_INPUT MATERIAL_.
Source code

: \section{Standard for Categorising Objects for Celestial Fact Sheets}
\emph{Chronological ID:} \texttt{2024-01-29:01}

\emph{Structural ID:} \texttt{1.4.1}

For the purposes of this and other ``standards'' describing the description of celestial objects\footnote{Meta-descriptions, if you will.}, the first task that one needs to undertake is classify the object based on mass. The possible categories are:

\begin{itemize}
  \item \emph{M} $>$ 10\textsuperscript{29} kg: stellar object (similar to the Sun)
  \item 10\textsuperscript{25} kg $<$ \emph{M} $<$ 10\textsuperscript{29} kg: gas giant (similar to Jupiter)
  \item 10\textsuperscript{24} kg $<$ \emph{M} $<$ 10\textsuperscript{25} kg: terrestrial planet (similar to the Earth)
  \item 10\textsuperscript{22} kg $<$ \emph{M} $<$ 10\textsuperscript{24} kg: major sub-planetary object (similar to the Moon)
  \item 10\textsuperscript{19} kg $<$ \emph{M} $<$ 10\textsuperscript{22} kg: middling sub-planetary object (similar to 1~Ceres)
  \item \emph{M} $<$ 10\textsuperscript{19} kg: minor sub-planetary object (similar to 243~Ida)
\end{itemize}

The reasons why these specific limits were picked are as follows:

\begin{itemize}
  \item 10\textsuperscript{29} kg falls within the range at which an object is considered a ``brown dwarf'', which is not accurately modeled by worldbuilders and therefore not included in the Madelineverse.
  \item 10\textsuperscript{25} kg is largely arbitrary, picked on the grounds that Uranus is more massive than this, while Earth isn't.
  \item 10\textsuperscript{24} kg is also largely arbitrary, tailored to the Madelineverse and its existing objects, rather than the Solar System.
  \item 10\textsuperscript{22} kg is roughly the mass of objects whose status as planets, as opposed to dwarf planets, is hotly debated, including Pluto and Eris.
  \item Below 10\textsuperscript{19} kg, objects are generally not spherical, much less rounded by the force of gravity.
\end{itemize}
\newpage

_WHAT NEEDS TO BE DONE_. What the answer needs is every line from the data above with "Earth" in it.

_EXERCISE RESPONSE_.
  \item 10\textsuperscript{24} kg $<$ \emph{M} $<$ 10\textsuperscript{25} kg: terrestrial planet (similar to the Earth)
  \item 10\textsuperscript{25} kg is largely arbitrary, picked on the grounds that Uranus is more massive than this, while Earth isn't.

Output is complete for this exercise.